• **What the exercise asks**: For this exercise, please find the lines in the entries that include the word "executării" and copy them.

• **Excerpted data**:
╭──

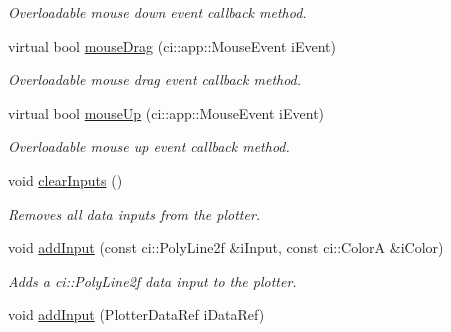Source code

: \begin{DoxyCompactItemize}
\begin{DoxyCompactList}\small\item\em Overloadable mouse down event callback method. \end{DoxyCompactList}\item 
\hypertarget{class_ui_plot_a85b1ca17a9d20c30c2d1a1df7ff3b6e5}{virtual bool \hyperlink{class_ui_plot_a85b1ca17a9d20c30c2d1a1df7ff3b6e5}{mouse\-Drag} (ci\-::app\-::\-Mouse\-Event i\-Event)}\label{class_ui_plot_a85b1ca17a9d20c30c2d1a1df7ff3b6e5}

\begin{DoxyCompactList}\small\item\em Overloadable mouse drag event callback method. \end{DoxyCompactList}\item 
\hypertarget{class_ui_plot_a0a11274f2d4f9a2a23630da46711a4f7}{virtual bool \hyperlink{class_ui_plot_a0a11274f2d4f9a2a23630da46711a4f7}{mouse\-Up} (ci\-::app\-::\-Mouse\-Event i\-Event)}\label{class_ui_plot_a0a11274f2d4f9a2a23630da46711a4f7}

\begin{DoxyCompactList}\small\item\em Overloadable mouse up event callback method. \end{DoxyCompactList}\item 
\hypertarget{class_ui_plot_abb351c1945f85f48a611b3b13cf84e47}{void \hyperlink{class_ui_plot_abb351c1945f85f48a611b3b13cf84e47}{clear\-Inputs} ()}\label{class_ui_plot_abb351c1945f85f48a611b3b13cf84e47}

\begin{DoxyCompactList}\small\item\em Removes all data inputs from the plotter. \end{DoxyCompactList}\item 
\hypertarget{class_ui_plot_a802ba6f658a49d4bb1ad6774d6ab82ad}{void \hyperlink{class_ui_plot_a802ba6f658a49d4bb1ad6774d6ab82ad}{add\-Input} (const ci\-::\-Poly\-Line2f \&i\-Input, const ci\-::\-Color\-A \&i\-Color)}\label{class_ui_plot_a802ba6f658a49d4bb1ad6774d6ab82ad}

\begin{DoxyCompactList}\small\item\em Adds a ci\-::\-Poly\-Line2f data input to the plotter. \end{DoxyCompactList}\item 
\hypertarget{class_ui_plot_abf9dcc2ad03c50690ee2b729e529ace5}{void \hyperlink{class_ui_plot_abf9dcc2ad03c50690ee2b729e529ace5}{add\-Input} (Plotter\-Data\-Ref i\-Data\-Ref)}\label{class_ui_plot_abf9dcc2ad03c50690ee2b729e529ace5}


\end{DoxyCompactItemize}
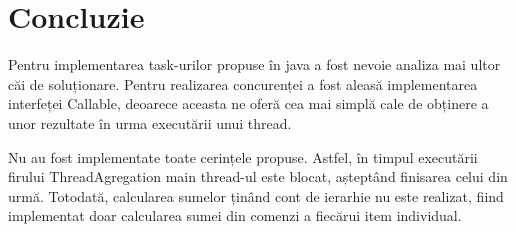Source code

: \section*{Concluzie}

	Pentru implementarea task-urilor propuse în java a fost nevoie analiza mai ultor căi de soluționare. Pentru realizarea concurenței a fost aleasă implementarea interfeței Callable, deoarece aceasta ne oferă cea mai simplă cale de obținere a unor rezultate în urma executării unui thread.
	
	Nu au fost implementate toate cerințele propuse. Astfel, în timpul executării firului ThreadAgregation main thread-ul este blocat, așteptând finisarea celui din urmă. Totodată, calcularea sumelor ținând cont de ierarhie nu este realizat, fiind implementat doar calcularea sumei din comenzi a fiecărui item individual.

\clearpage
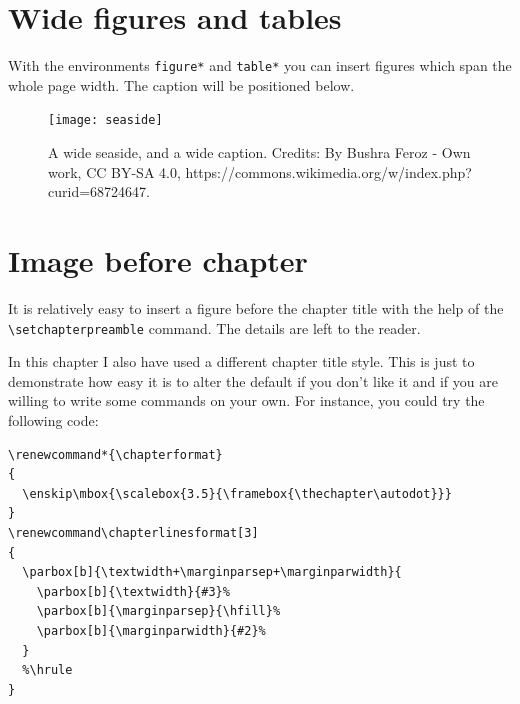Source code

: \section{Wide figures and tables}

With the environments \verb|figure*| and \verb|table*| you can insert 
figures which span the whole page width. The caption will be positioned 
below.

\begin{figure}
	\texttt{[image: seaside]}
	\vspace*{-1.3cm}
	\caption[A wide seaside]{A wide seaside, and a wide caption.
		Credits: By Bushra Feroz - Own work, CC BY-SA 4.0, 
		https://commons.wikimedia.org/w/index.php?curid=68724647.
		\blindtext}
\end{figure}

\section{Image before chapter}

It is relatively easy to insert a figure before the chapter title with 
the help of the \verb|\setchapterpreamble| command. The details are left 
to the reader.

In this chapter I also have used a different chapter title style. This 
is just to demonstrate how easy it is to alter the default if you don't 
like it and if you are willing to write some commands on your own. For 
instance, you could try the following code:

\begin{lstlisting}
\renewcommand*{\chapterformat}
{
  \enskip\mbox{\scalebox{3.5}{\framebox{\thechapter\autodot}}}
}
\renewcommand\chapterlinesformat[3]
{
  \parbox[b]{\textwidth+\marginparsep+\marginparwidth}{
	\parbox[b]{\textwidth}{#3}%
	\parbox[b]{\marginparsep}{\hfill}%
	\parbox[b]{\marginparwidth}{#2}%
  }
  %\hrule
}
\end{lstlisting}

╰──

• **Exercise output**:
	Pentru implementarea task-urilor propuse în java a fost nevoie analiza mai ultor căi de soluționare. Pentru realizarea concurenței a fost aleasă implementarea interfeței Callable, deoarece aceasta ne oferă cea mai simplă cale de obținere a unor rezultate în urma executării unui thread.
	Nu au fost implementate toate cerințele propuse. Astfel, în timpul executării firului ThreadAgregation main thread-ul este blocat, așteptând finisarea celui din urmă. Totodată, calcularea sumelor ținând cont de ierarhie nu este realizat, fiind implementat doar calcularea sumei din comenzi a fiecărui item individual.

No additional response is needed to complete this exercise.